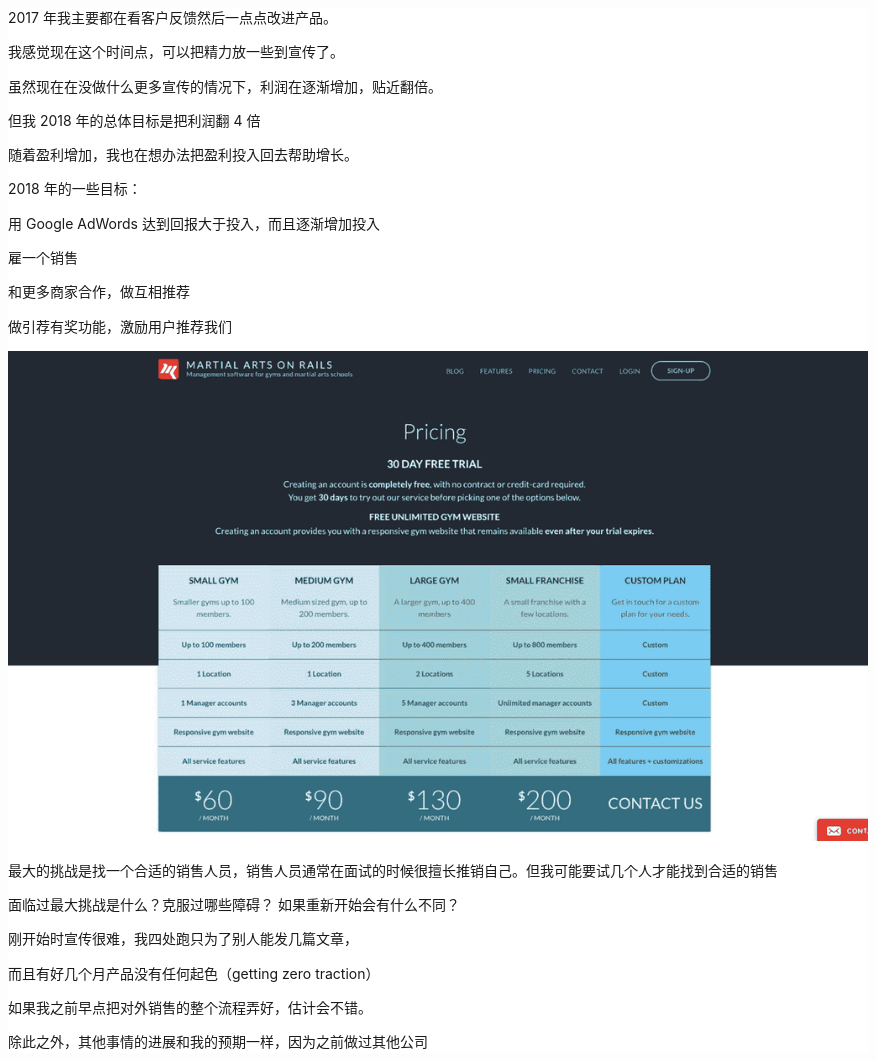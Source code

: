 2017 年我主要都在看客户反馈然后一点点改进产品。

我感觉现在这个时间点，可以把精力放一些到宣传了。

虽然现在在没做什么更多宣传的情况下，利润在逐渐增加，贴近翻倍。

但我 2018 年的总体目标是把利润翻 4 倍

随着盈利增加，我也在想办法把盈利投入回去帮助增长。

2018 年的一些目标：

用 Google AdWords 达到回报大于投入，而且逐渐增加投入

雇一个销售

和更多商家合作，做互相推荐

做引荐有奖功能，激励用户推荐我们

[![](img/1e8bb3b2e0f6652884c35e1c38041f49.png)](https://images.xiaozhuanlan.com/photo/2018/e6bbac64f1f70f3bce9852654c7d4621.png)

最大的挑战是找一个合适的销售人员，销售人员通常在面试的时候很擅长推销自己。但我可能要试几个人才能找到合适的销售

面临过最大挑战是什么？克服过哪些障碍？ 如果重新开始会有什么不同？

刚开始时宣传很难，我四处跑只为了别人能发几篇文章，

而且有好几个月产品没有任何起色（getting zero traction）

如果我之前早点把对外销售的整个流程弄好，估计会不错。

除此之外，其他事情的进展和我的预期一样，因为之前做过其他公司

____________

▶ [INSTRUCTIONS TO FOLLOW]
Copy out only the lines from the one containing "刚开始时宣传很难，我四处跑只为了别人能发几篇文章，" down to the last line of the material, keeping both ends.

▶ [RESPONSE TO THIS EXERCISE]
刚开始时宣传很难，我四处跑只为了别人能发几篇文章，

而且有好几个月产品没有任何起色（getting zero traction）

如果我之前早点把对外销售的整个流程弄好，估计会不错。

除此之外，其他事情的进展和我的预期一样，因为之前做过其他公司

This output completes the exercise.